Sin embargo, Máncora es tan antigua como los cimientos de nuestra nación. Antonio de Ulloa, en el siglo XVIII señalaba que en el siglo anterior y, probablemente, en el XVI también, era el paso obligado de arrieros y viajantes, de las huestes conquistadoras y de los propios naturales, que encontraban en esta zona un espacio de descanso, tanto para hombres como para animales y un almacén para aprovisionarse de alimentos y agua. Es muy posible que, en aquellos días Máncora se hubiera ubicado en la zona de lo que hoy se conoce como el Ángolo. En el siglo XVIII era una de las sesenta y cinco haciendas del Partido de Piura; muy importante por lo ya mencionado, pero además por la calidad de su ganado mular, que era muy cotizado por los arrieros sechuranos que transportaban equipajes a través del desierto de Sechura.
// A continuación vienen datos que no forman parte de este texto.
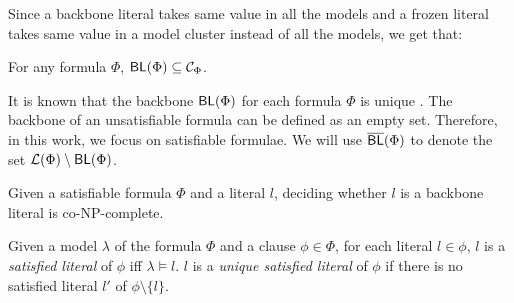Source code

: Since a backbone literal takes same value in all the models and a frozen literal takes same value in a model cluster instead of all the models,
we get that:

\begin{proposition}\label{Frozen-backbone}
For any formula $\Phi$, $\textsf{BL}(\Phi)\subseteq\mathcal{C}_\Phi$.
\end{proposition}


It is known that the backbone $\textsf{BL}(\Phi)$ for each formula $\Phi$ is unique \cite{JLM15}.
The backbone of an unsatisfiable formula can be defined as an empty set. Therefore, in this work, we focus on satisfiable formulae.
We will use $\overline{\textsf{BL}}(\Phi)$ to denote the set
${\cal L}(\Phi)\setminus \textsf{BL}(\Phi)$.

\begin{theorem}
\label{thm:co-NP}\cite{Jan10}
Given a satisfiable formula $\Phi$ and a literal $l$, deciding whether $l$ is a backbone literal is co-NP-complete.
\end{theorem}


\begin{definition}
Given a model $\lambda$ of the formula $\Phi$ and a clause $\phi\in\Phi$, for each literal $l\in\phi$, $l$ is a \emph{satisfied literal}
of $\phi$ iff $\lambda\models l$. $l$ is a \emph{unique satisfied literal} of $\phi$ if there is no satisfied literal $l'$ of $\phi\setminus\{l\}$.
\end{definition}



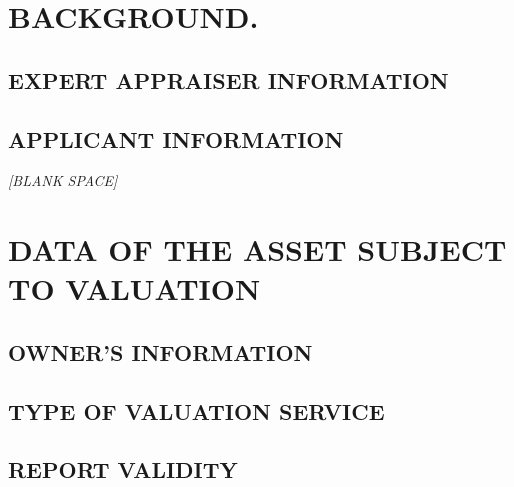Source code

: \documentclass[10pt,letter]{report}
\renewcommand{\espacio}[1]{\vspace{#1}\begin{center}\textit{[BLANK SPACE]}\end{center}\newpage}
\begin{document}
\def\sectionautorefname{section}
\def\subsectionautorefname{section}
\def\subsubsectionautorefname{section}


\thispagestyle{plain}
\NoBgThispage


\newpage
\setcounter{page}{1}
\thispagestyle{fancy}
\tableofcontents

\newpage


\chapter{BACKGROUND.}\label{cap:1}
\thispagestyle{fancy}
\section{EXPERT APPRAISER INFORMATION}\label{sec:a}

\section{APPLICANT INFORMATION}\label{sec:b}


\espacio{3cm}

\chapter{DATA OF THE ASSET SUBJECT TO VALUATION}\label{cap:2}
\thispagestyle{fancy}
\setcounter{section}{2}
\section{OWNER'S INFORMATION}\label{sec:c}

\section{TYPE OF VALUATION SERVICE}\label{sec:d}


\section{REPORT VALIDITY}\label{sec:e}

\end{document}
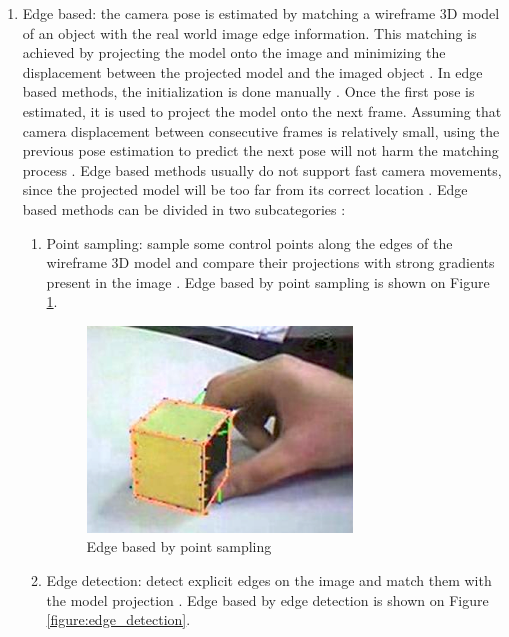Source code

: \begin{enumerate}
  \item Edge based: the camera pose is estimated by matching a wireframe 3D model of an object with the real world image edge information. This matching is achieved by projecting the model onto the image and minimizing the displacement between the projected model and the imaged object \cite{Teichrieb2007,Lepetit2005}. In edge based methods, the initialization is done manually \cite{Teichrieb2007}. Once the first pose is estimated, it is used to project the model onto the next frame. Assuming that camera displacement between consecutive frames is relatively small, using the previous pose estimation to predict the next pose will not harm the matching process \cite{Teichrieb2007}. Edge based methods usually do not support fast camera movements, since the projected model will be too far from its correct location \cite{Teichrieb2007}. Edge based methods can be divided in two subcategories \cite{Teichrieb2007}:

    \begin{enumerate}
      \item Point sampling: sample some control points along the edges of the wireframe 3D model and compare their projections with strong gradients present in the image \cite{Teichrieb2007}. Edge based by point sampling is shown on Figure \ref{figure:point_sampling}.

      \begin{figure}[!htb]
        \centering
        \includegraphics[width=200pt]{chapters/basic_concepts/point_sampling.png}
        \caption{Edge based by point sampling}
        \label{figure:point_sampling}
      \end{figure}

      \item Edge detection: detect explicit edges on the image and match them with the model projection \cite{Teichrieb2007}. Edge based by edge detection is shown on Figure \ref{figure:edge_detection}.


\end{enumerate}
\end{enumerate}
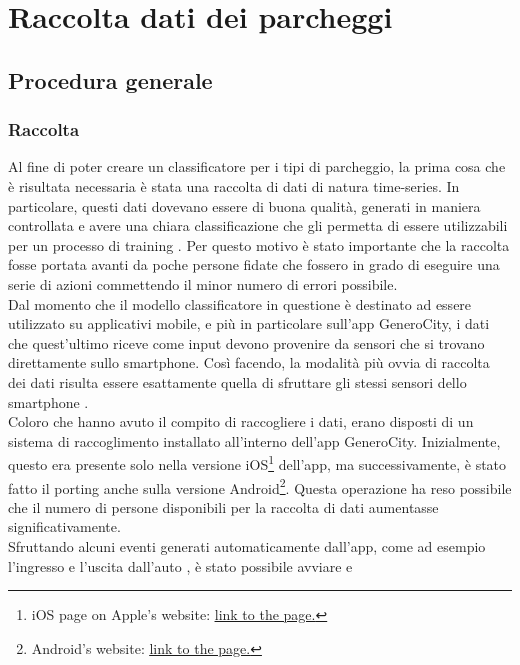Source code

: \chapter{Raccolta dati dei parcheggi}
\section{Procedura generale} 

\subsection{Raccolta}
Al fine di poter creare un classificatore per i tipi di parcheggio, la prima cosa
che è risultata necessaria è stata una raccolta di dati di natura time-series. In particolare, questi dati
dovevano essere di buona qualità, generati in maniera controllata e avere una chiara
classificazione che gli permetta di essere utilizzabili per un processo di training
\cite{pattern_extraction_time_series}.
Per questo motivo è stato importante che la raccolta fosse portata
avanti da poche persone fidate che fossero in grado di eseguire una serie di azioni
commettendo il minor numero di errori possibile.\\
Dal momento che il modello classificatore in questione è destinato ad essere utilizzato
su applicativi mobile, e più in particolare sull'app GeneroCity, i dati che quest'ultimo
riceve come input devono provenire da sensori che si trovano direttamente sullo smartphone.
Così facendo, la modalità più ovvia di raccolta dei dati risulta essere esattamente 
quella di sfruttare gli stessi sensori dello smartphone
\cite{classification_smartphone_motion_sensors} \cite{driver_passenger_identification_smartphone}.\\
Coloro che hanno avuto il compito di raccogliere i dati, erano disposti di un sistema di
raccoglimento installato all'interno dell'app GeneroCity. Inizialmente, questo era presente
solo nella versione iOS\footnote{iOS page on Apple's website: 
\href{https://www.apple.com/ios}{\underline{link to the page.}}} dell'app, 
ma successivamente, è stato fatto il porting anche sulla
versione Android\footnote{Android's website: 
\href{https://www.android.com}{\underline{link to the page.}}}.
Questa operazione ha reso possibile che il numero di persone disponibili
per la raccolta di dati aumentasse significativamente.\\
Sfruttando alcuni eventi generati automaticamente dall'app, come ad esempio l'ingresso e
l'uscita dall'auto \cite{framework_user_experience_car}, è stato possibile avviare e 
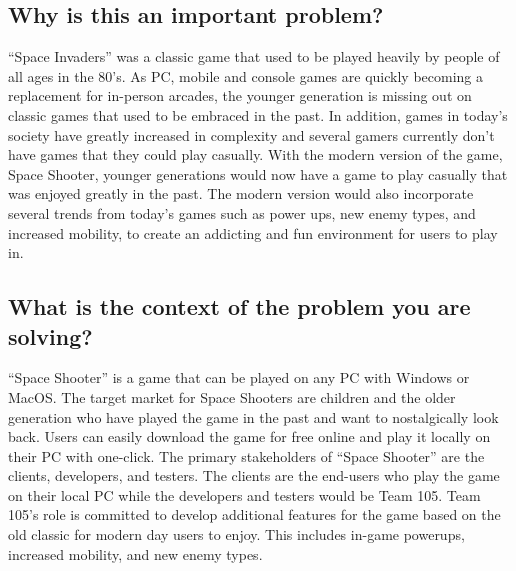 \documentclass{article}
\begin{document}
\subsection{Why is this an important problem?}

“Space Invaders” was a classic game that used to be played heavily by people of all ages in the 80’s. As PC, mobile and console games are quickly becoming a replacement for in-person arcades, the younger generation is missing out on classic games that used to be embraced in the past. In addition, games in today’s society have greatly increased in complexity and several gamers currently don’t have games that they could play casually. With the modern version of the game, Space Shooter, younger generations would now have a game to play casually that was enjoyed greatly in the past. The modern version would also incorporate several trends from today’s games such as power ups, new enemy types, and increased mobility, to create an addicting and fun environment for users to play in.

\subsection{What is the context of the problem you are solving?}

“Space Shooter” is a game that can be played on any PC with Windows or MacOS. The target market for Space Shooters are children and the older generation who have played the game in the past and want to nostalgically look back. Users can easily download the game for free online and play it locally on their PC with one-click.  The primary stakeholders of “Space Shooter” are the clients, developers, and testers. The clients are the end-users who play the game on their local PC while the developers and testers would be Team 105. Team 105’s role is committed to develop additional features for the game based on the old classic for modern day users to enjoy. This includes in-game powerups, increased mobility, and new enemy types. 
\end{document}
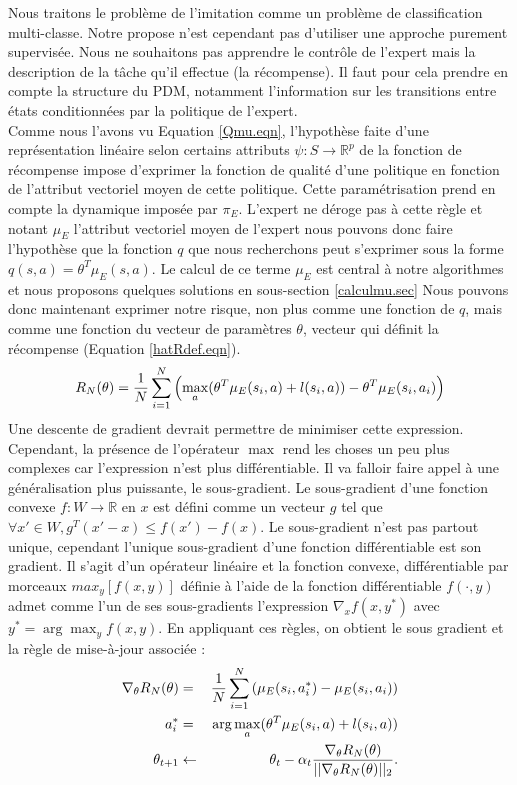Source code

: \documentclass[publibook-draft]{CAp2012}
\begin{document}
Nous traitons le problème de l'imitation comme un problème de classification multi-classe. Notre propose n'est cependant pas d'utiliser une approche purement supervisée. Nous ne souhaitons pas apprendre le contrôle de l'expert mais la description de la tâche qu'il effectue (la récompense). Il faut pour cela prendre en compte la structure du PDM, notamment l'information sur les transitions entre états conditionnées par la politique de l'expert.\\

Comme nous l'avons vu Equation \eqref{Qmu.eqn}, l'hypothèse faite d'une représentation linéaire selon certains attributs $\psi : S\rightarrow \mathbb{R}^p$ de la fonction de récompense impose d'exprimer la fonction de qualité d'une politique en fonction de l'attribut vectoriel moyen de cette politique. Cette paramétrisation prend en compte la dynamique imposée par $\pi_E$. L'expert ne déroge pas à cette règle et notant $\mu_E$ l'attribut vectoriel moyen de l'expert nous pouvons donc faire l'hypothèse que la fonction $q$ que nous recherchons peut s'exprimer sous la forme $q(s,a) = \theta^T\mu_E(s,a)$. Le calcul de ce terme $\mu_E$ est central à notre algorithmes et nous proposons quelques solutions en sous-section \ref{calculmu.sec} Nous pouvons donc maintenant exprimer notre risque, non plus comme une fonction de $q$, mais comme une fonction du vecteur de paramètres $\theta$, vecteur qui définit la récompense (Equation \eqref{hatRdef.eqn}).
   \begin{equation}
     \label{structure.eqn}
   R_N(\theta)  = {1\over N} \sum_{i=1}^N\left(\max_a(\theta ^T \mu_E(s_i,a) + l(s_i,a)) - \theta ^T \mu_E(s_i,a_i) \right)
   \end{equation}
   Une descente de gradient devrait permettre de minimiser cette expression. Cependant, la présence de l'opérateur $\max$ rend les choses un peu plus complexes car l'expression n'est plus différentiable. Il va falloir faire appel à une généralisation plus puissante, le sous-gradient. Le sous-gradient d'une fonction convexe $f:W\rightarrow \mathbb{R}$ en $x$ est défini comme un vecteur $g$ tel que $\forall x' \in W, g^T(x'-x)\leq f(x')-f(x)$. Le sous-gradient n'est pas partout unique, cependant l'unique sous-gradient d'une fonction différentiable est son gradient. Il s'agit d'un opérateur linéaire et la fonction convexe, différentiable par morceaux $max_y[f(x,y)]$ définie à l'aide de la fonction différentiable $f(\cdot,y)$ admet comme l'un de ses sous-gradients l'expression $\nabla_xf(x,y^*)$ avec $y^*=\arg\max_yf(x,y)$. En appliquant ces règles, on obtient le sous gradient et la règle de mise-à-jour associée :
\begin{eqnarray}
\nabla_\theta R_N(\theta) &=& {1\over N}\sum\limits_{i=1}^N\left(\mu_E(s_i,a^*_i) - \mu_E(s_i,a_i)\right)\\
a^*_i &=& \arg\max_a(\theta ^T \mu_E(s_i,a) + l(s_i,a))\\
   \theta_{t+1} &\leftarrow& \theta_t -\alpha_t{\nabla_\theta R_N(\theta) \over ||\nabla_\theta R_N(\theta)||_2}.
\end{eqnarray}
\end{document}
En los primeros tiempos del siglo XX fue muy importante por el carbón de madera de algarrobo que se embarcaba en sus playas y, en mérito a su importancia económica, en 28 de octubre de 1932 deja de ser un caserío para convertirse en un distrito cuya jurisdicción abarcaba el mismo Máncora hasta Restín. El Alto era uno de sus caseríos, mientras que Los Órganos ni siquiera existía. En aquellos días, económicamente, Máncora, de alguna forma, era más importante que el mismo Paita: la Ley 7890 señala como impuesto el cobro de tres centavos oro por cada saco de carbón que se embarque en este poblado; mientras que, aquellos que se embarcaban en Paita, sólo se gravaban con dos centavos oro.
En 1955, Manuel Odría promulga una norma en la que se establece los actuales límites políticos de nuestro distrito reduciéndolo a limitar por el Norte con la Quebrada Fernández; por el Este desde las proximidades del poblado Cerezal trazando una línea por la divisoria de aguas hasta el Cerro Serrano; por el sur desde el punto antes mencionado hasta el Océano Pacífico en Punta Verde.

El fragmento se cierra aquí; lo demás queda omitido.